The COMT (rs4680) gene is associated with differential susceptibility to beneficial and adverse environments. Carriers of the COMT GG-genotype have been reported to have poorly regulated impulses, but improved impulse-control under conditions of stress (e.g. ‘warriors’). In adults, carriers of the COMT GG-genotype, or 'warriors' have increased risk for obesity, possibly from interactions with obesogenic environments, but risks resulting from in-utero susceptibility have not been investigated. We examine the risk of macrosomia among 'warriors' born to mothers with, and without gestational diabetes mellitus (GDM), an adverse in-utero environment known to increase the risk of macrosomia.

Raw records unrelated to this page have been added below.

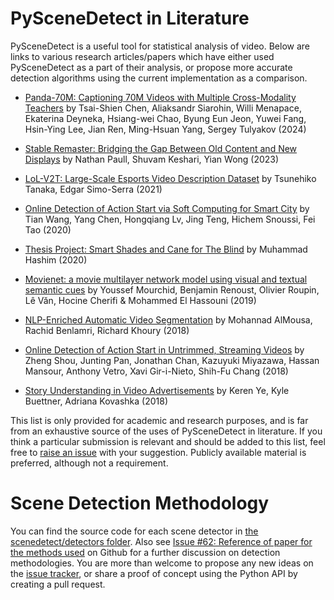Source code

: 
# PySceneDetect in Literature

PySceneDetect is a useful tool for statistical analysis of video.  Below are links to various research articles/papers which have either used PySceneDetect as a part of their analysis, or propose more accurate detection algorithms using the current implementation as a comparison.

 - [Panda-70M: Captioning 70M Videos with Multiple Cross-Modality Teachers](https://arxiv.org/abs/2402.19479) by Tsai-Shien Chen, Aliaksandr Siarohin, Willi Menapace, Ekaterina Deyneka, Hsiang-wei Chao, Byung Eun Jeon, Yuwei Fang, Hsin-Ying Lee, Jian Ren, Ming-Hsuan Yang, Sergey Tulyakov (2024)

 - [Stable Remaster: Bridging the Gap Between Old Content and New Displays](https://arxiv.org/pdf/2306.06803.pdf) by Nathan Paull, Shuvam Keshari, Yian Wong (2023)

 - [LoL-V2T: Large-Scale Esports Video Description Dataset](https://ieeexplore.ieee.org/abstract/document/9522986) by Tsunehiko Tanaka, Edgar Simo-Serra (2021)

 - [Online Detection of Action Start via Soft Computing for Smart City](https://ieeexplore.ieee.org/document/9099408) by Tian Wang, Yang Chen, Hongqiang Lv, Jing Teng, Hichem Snoussi, Fei Tao (2020)

 - [Thesis Project: Smart Shades and Cane for The Blind](https://www.linkedin.com/pulse/blind-people-dont-have-good-muhammad-hashim-1f/) by Muhammad Hashim (2020)

 - [Movienet: a movie multilayer network model using visual and textual semantic cues](https://appliednetsci.springeropen.com/articles/10.1007/s41109-019-0226-0) by Youssef Mourchid, Benjamin Renoust, Olivier Roupin, Lê Văn, Hocine Cherifi & Mohammed El Hassouni (2019)

 - [NLP-Enriched Automatic Video Segmentation](https://ieeexplore.ieee.org/document/8525880/) by Mohannad AlMousa, Rachid Benlamri, Richard Khoury (2018)

 - [Online Detection of Action Start in Untrimmed, Streaming Videos](https://arxiv.org/pdf/1802.06822) by Zheng Shou, Junting Pan, Jonathan Chan, Kazuyuki Miyazawa, Hassan Mansour, Anthony Vetro, Xavi Gir-i-Nieto, Shih-Fu Chang (2018)

 - [Story Understanding in Video Advertisements](https://arxiv.org/pdf/1807.11122) by Keren Ye, Kyle Buettner, Adriana Kovashka (2018)

This list is only provided for academic and research purposes, and is far from an exhaustive source of the uses of PySceneDetect in literature.  If you think a particular submission is relevant and should be added to this list, feel free to [raise an issue](https://github.com/Breakthrough/PySceneDetect/issues/new/choose) with your suggestion.  Publicly available material is preferred, although not a requirement.


# Scene Detection Methodology

You can find the source code for each scene detector in [the scenedetect/detectors folder](https://github.com/Breakthrough/PySceneDetect/tree/main/scenedetect/detectors).  Also see [Issue #62: Reference of paper for the methods used](https://github.com/Breakthrough/PySceneDetect/issues/62) on Github for a further discussion on detection methodologies.  You are more than welcome to propose any new ideas on the [issue tracker](https://github.com/Breakthrough/PySceneDetect/issues), or share a proof of concept using the Python API by creating a pull request.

Mothers were recruited to participate in the Tianjin GDM Observational Study, conducted between 2005 and 2009. This study includes 1087 mother-child pairs with GDM diagnostic tests, and with available data on pregnancy outcomes, genetic profiles, and sociodemographic factors collected in a survey administered post-partum. Odds of macrosomia were estimated using logistic regression tests, stratified by GDM status. All models adjusted for child sex, gestational age, maternal age, income, and maternal smoking habits.


Of the 545 GDM cases vs. 542 non-GDM controls, 175 children were born with macrosomia (111 to mothers with GDM, p<0.001). The COMT GG-genotype was associated with lower odds of macrosomia (OR=0.65, p=0.014). After stratification by GDM status, lower odds of macrosomia were associated with the GG-genotype (OR=0.62, p=0.037) among children born to mothers with GDM, but no gene-environment interaction was found among children born to mothers without GDM (OR=0.65, p=0.159).


Differential susceptibility to obesogenic environments may be present in the womb. Results suggest GDM may introduce “stress-like” conditions in-utero that trigger a protective effect against macrosomia among carriers of the COMT GG-genotype. In utero gene-environment interactions merit further investigations.